[Stored data entries]
==============================

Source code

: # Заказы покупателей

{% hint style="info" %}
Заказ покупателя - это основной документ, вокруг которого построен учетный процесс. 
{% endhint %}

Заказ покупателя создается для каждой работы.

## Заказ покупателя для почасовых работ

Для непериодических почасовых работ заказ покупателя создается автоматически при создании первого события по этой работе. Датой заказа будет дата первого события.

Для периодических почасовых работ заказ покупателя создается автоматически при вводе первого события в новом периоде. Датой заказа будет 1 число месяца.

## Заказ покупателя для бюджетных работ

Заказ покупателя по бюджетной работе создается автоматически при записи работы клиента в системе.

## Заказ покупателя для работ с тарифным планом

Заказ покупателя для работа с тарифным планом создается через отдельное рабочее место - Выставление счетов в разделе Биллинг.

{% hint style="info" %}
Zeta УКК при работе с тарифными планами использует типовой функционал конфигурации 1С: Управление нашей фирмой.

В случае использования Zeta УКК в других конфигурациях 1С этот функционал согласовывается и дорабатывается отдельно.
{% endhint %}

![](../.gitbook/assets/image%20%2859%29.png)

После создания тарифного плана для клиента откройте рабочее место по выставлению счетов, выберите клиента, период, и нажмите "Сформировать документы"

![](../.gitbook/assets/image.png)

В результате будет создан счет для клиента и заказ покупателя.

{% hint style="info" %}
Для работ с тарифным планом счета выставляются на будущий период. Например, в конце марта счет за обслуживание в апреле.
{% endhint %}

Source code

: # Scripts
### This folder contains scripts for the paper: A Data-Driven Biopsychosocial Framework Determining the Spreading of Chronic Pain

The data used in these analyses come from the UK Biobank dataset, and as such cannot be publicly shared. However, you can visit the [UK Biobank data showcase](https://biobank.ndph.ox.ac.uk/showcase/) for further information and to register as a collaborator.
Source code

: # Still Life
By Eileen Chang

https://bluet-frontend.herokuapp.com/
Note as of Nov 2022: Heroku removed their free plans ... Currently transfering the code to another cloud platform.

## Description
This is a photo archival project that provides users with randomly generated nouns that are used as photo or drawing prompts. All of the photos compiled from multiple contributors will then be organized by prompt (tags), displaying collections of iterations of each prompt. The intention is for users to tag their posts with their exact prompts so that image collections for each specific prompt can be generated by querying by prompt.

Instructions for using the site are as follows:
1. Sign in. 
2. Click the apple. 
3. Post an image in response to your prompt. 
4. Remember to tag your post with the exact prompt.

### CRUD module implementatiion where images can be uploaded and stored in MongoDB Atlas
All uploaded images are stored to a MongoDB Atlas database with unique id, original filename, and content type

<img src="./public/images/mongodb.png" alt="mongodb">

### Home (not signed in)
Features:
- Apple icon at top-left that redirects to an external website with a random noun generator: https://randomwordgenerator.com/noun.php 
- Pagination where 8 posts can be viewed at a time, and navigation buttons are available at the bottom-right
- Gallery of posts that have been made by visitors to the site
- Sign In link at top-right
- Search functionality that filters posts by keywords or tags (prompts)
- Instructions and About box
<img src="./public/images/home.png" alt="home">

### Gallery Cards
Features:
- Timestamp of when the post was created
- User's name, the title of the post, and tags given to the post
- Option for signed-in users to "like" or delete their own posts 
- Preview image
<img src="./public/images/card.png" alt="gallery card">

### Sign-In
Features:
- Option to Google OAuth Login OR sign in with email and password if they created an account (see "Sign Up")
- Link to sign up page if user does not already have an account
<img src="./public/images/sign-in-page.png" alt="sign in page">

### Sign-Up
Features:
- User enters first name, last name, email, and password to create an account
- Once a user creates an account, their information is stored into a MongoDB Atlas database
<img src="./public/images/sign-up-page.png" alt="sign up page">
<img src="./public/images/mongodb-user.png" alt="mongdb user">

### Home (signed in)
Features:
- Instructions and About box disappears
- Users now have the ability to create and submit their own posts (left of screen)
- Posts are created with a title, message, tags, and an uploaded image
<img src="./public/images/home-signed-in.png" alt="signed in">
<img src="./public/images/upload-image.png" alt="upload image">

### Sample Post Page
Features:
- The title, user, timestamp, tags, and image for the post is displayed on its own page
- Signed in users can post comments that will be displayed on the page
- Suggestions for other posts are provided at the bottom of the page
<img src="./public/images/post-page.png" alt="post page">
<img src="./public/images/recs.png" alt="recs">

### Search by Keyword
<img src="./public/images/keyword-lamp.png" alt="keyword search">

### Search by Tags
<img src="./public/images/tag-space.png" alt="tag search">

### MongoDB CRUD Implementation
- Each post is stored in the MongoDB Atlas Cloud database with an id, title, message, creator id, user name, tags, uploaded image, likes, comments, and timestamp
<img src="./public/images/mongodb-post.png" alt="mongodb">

==============================

The line containing "### This folder" marks the end: copy exactly every line from the top of the data above down to it, that line included.

Source code

: # Заказы покупателей

{% hint style="info" %}
Заказ покупателя - это основной документ, вокруг которого построен учетный процесс. 
{% endhint %}

Заказ покупателя создается для каждой работы.

## Заказ покупателя для почасовых работ

Для непериодических почасовых работ заказ покупателя создается автоматически при создании первого события по этой работе. Датой заказа будет дата первого события.

Для периодических почасовых работ заказ покупателя создается автоматически при вводе первого события в новом периоде. Датой заказа будет 1 число месяца.

## Заказ покупателя для бюджетных работ

Заказ покупателя по бюджетной работе создается автоматически при записи работы клиента в системе.

## Заказ покупателя для работ с тарифным планом

Заказ покупателя для работа с тарифным планом создается через отдельное рабочее место - Выставление счетов в разделе Биллинг.

{% hint style="info" %}
Zeta УКК при работе с тарифными планами использует типовой функционал конфигурации 1С: Управление нашей фирмой.

В случае использования Zeta УКК в других конфигурациях 1С этот функционал согласовывается и дорабатывается отдельно.
{% endhint %}

![](../.gitbook/assets/image%20%2859%29.png)

После создания тарифного плана для клиента откройте рабочее место по выставлению счетов, выберите клиента, период, и нажмите "Сформировать документы"

![](../.gitbook/assets/image.png)

В результате будет создан счет для клиента и заказ покупателя.

{% hint style="info" %}
Для работ с тарифным планом счета выставляются на будущий период. Например, в конце марта счет за обслуживание в апреле.
{% endhint %}

Source code

: # Scripts
### This folder contains scripts for the paper: A Data-Driven Biopsychosocial Framework Determining the Spreading of Chronic Pain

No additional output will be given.